Without question, the Insight is an interesting package and at a starting price under £16,000 looks like conspicuously good value next to the conceptually extremely similar Toyota Prius. It also makes for an intriguing alternative to a conventional five-door hatchback, even if the steeply sloping rear roof line does somewhat compromise both practicality and rearward visibility.

As for the Insight's in-car technology, once you get past the funky instrument lighting and digital readouts, you're left with a decent but hardly remarkable infotainment solution that does the basics but with little flair or innovation. The sat-nav deserves plaudits for its clear and accurate guidance as well as support for full seven-digit postcode. In terms of support for iPods and USB storage devices, the Insight also has most of the bases covered.

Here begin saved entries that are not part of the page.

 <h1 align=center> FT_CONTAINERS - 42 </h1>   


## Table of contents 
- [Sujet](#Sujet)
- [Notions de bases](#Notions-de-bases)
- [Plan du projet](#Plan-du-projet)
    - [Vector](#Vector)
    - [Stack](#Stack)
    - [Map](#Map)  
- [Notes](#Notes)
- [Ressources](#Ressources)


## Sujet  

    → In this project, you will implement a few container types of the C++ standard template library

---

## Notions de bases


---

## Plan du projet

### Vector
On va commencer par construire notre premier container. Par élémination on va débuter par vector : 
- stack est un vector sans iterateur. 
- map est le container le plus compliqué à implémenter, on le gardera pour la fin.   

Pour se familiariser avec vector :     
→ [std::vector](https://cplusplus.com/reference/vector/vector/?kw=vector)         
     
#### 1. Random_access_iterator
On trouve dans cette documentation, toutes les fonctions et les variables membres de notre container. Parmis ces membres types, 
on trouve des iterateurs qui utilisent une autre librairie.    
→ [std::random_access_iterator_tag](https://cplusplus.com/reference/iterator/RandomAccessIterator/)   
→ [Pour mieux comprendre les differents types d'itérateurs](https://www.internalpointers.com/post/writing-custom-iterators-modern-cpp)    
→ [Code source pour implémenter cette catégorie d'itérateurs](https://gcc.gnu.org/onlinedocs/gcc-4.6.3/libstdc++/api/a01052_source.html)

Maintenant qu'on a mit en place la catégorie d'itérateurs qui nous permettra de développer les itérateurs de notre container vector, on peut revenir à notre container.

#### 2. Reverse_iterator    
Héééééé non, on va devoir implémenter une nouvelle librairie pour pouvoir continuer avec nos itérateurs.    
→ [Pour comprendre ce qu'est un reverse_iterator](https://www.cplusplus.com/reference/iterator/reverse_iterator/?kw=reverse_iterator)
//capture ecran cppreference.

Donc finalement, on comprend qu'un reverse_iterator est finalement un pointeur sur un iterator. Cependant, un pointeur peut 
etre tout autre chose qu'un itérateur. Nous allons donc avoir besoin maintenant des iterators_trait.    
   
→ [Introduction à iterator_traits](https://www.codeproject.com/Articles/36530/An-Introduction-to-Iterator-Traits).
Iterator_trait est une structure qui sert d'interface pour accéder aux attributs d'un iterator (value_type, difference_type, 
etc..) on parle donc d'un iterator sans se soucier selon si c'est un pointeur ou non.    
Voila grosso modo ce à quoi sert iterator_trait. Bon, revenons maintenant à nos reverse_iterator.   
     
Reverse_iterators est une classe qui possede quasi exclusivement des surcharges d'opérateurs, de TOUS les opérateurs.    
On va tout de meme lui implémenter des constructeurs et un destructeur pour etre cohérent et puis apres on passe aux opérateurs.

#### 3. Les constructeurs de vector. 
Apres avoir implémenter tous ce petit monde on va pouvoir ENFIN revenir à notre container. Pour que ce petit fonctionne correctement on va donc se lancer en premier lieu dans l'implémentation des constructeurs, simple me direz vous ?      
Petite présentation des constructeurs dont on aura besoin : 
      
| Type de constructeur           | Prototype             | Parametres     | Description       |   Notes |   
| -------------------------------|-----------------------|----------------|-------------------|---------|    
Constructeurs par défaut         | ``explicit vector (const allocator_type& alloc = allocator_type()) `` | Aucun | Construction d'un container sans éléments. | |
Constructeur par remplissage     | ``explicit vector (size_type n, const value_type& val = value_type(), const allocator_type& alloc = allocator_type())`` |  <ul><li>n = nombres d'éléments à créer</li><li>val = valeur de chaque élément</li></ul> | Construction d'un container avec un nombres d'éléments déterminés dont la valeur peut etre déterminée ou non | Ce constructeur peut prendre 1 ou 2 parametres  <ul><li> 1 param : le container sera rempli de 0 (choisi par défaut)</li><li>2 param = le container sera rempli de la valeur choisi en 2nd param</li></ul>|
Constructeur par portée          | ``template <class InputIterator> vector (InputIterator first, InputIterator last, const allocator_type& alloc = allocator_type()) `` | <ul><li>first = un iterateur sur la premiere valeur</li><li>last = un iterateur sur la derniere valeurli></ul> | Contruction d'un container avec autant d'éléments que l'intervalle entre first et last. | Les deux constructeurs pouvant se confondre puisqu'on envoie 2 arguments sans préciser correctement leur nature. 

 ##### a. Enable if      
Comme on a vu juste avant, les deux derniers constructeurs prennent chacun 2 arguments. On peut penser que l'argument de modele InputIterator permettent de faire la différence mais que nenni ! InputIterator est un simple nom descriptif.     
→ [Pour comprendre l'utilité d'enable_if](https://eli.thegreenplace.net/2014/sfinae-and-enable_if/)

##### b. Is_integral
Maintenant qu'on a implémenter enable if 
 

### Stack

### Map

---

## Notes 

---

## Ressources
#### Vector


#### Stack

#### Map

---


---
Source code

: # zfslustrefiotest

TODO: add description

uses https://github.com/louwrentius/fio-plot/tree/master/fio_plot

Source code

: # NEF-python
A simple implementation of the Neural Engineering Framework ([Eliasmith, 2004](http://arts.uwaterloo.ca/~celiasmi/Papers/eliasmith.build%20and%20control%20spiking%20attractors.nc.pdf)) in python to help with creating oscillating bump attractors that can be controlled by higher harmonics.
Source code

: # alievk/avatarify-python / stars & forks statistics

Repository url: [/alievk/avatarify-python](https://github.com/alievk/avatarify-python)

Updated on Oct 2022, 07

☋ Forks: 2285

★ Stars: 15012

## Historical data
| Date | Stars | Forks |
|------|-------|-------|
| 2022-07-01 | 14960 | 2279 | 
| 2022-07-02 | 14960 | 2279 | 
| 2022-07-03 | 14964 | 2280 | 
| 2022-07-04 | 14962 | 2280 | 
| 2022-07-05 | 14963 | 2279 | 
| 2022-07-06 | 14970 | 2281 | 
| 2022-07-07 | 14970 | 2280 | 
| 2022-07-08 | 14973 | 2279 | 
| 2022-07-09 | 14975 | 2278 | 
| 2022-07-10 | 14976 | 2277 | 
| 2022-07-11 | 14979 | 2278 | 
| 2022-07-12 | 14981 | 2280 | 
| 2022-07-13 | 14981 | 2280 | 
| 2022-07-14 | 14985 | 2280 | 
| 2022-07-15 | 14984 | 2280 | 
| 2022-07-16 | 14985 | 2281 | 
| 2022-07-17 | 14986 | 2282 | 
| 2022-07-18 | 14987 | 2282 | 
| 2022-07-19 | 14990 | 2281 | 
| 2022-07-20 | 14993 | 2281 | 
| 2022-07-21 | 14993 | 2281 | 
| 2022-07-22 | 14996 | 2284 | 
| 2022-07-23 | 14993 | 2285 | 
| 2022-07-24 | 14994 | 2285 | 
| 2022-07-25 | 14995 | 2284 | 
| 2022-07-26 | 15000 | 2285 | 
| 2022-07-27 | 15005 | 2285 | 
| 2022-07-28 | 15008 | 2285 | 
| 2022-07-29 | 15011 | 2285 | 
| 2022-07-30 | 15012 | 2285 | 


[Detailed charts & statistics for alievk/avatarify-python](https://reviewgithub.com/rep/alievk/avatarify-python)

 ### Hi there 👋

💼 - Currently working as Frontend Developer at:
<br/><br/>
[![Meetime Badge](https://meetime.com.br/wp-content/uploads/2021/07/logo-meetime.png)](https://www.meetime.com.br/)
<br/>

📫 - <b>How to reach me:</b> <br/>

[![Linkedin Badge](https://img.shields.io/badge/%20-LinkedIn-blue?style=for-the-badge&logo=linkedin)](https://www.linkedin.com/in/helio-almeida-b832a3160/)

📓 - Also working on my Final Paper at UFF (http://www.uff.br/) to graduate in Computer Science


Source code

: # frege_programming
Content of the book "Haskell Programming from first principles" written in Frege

It's a bit of a shame, therefore, that buyers are forced to stretch to £18,890 to secure an Insight model with all the right goodies in terms of in-car kit, namely satellite navigation, Bluetooth telephony and a USB port. Because at nearly £20,000 the Insight finds itself in more rarefied territory. And that's when the low rent interior plastics and weedy performance stop looking like quirks and start feeling like significant shortcomings.

Tim Sutton

September 10, 2009, 5:32 am

Style and hype over substance, desired by people who think owning one shows them to be cool and modern.

Hybrid technology = Apple.


September 10, 2009, 10:30 am

The first car manufacturer to make a decent looking hybrid at a sensible price will clean up. This thing looks like an accident between an MPV and Halfords shop window. Same goes for the Prius, and as for the latest Lexus RX450h... pass me a bucket!

Hamish Campbell

September 10, 2009, 12:38 pm

I wish Hybrid tech does = apple.

Apple turned the mp3 market and then the smartphone market on its head and they are now probably the most talked about and exciting areas of consumer tech. If hybrid goes the same way and the consumer experience hits those levels of enjoyment then maybe we'll get some traction in moving away from fossil fuels.


September 10, 2009, 2:48 pm

I'm with needlegun on this one, why do they insist on making them ugly as possible. why not jam in all the kit into a regular civic and im sure it would sell alot more.


September 10, 2009, 3:42 pm

Yes, I think he means Hybrid technology = Apple MacBook Air... :)

J 2

September 10, 2009, 3:59 pm

Well, the reason for the awkward profile is aerodynamic efficiency. Whether the same level of aero slipperiness can be achieved with a more conventional profile, I don't know. But there is a good reason for the way the Insight looks. As it goes, I reckon Toyota has done a decent job making the new Prius look a lot more athletic and dynamic while retaining the slopping roofline.


September 10, 2009, 5:03 pm

@phat-ant: They do. It's possible to buy a Civic hybrid from your friendly Honda dealer, albeit one based on the US and Japanese market Civic saloon. The drivetrain is also a bit simplistic compared with the system employed by Toyota.


September 11, 2009, 10:55 am

This is not good enough!

Comparing it with other cars the Insight is still worse from an emissions point of view than some other non-hybrids (101g/km if I have the correct figures). Basically, it uses the wrong type of engine. The way to build a proper hybrid is to make an electric vehicle and supplement the battery with a small diesel-generator tuned to give max efficiency while charging.

PS: I've built pure electric EVs and got the equivalent of 40g/km when charged from mains electricity (using DEFRA CO2 electricity figures).


January 28, 2010, 6:51 pm

I don't understand why automakers insist in sky-pricing indispensable extras such as bluetooth and in-car navigation. They could attract a larger customer base by offering a well equipped car that responds to *today's* user's needs. When I find out that you have to pay 2,000 GBP (or 2,500 EUR) for essentials I just look elsewhere!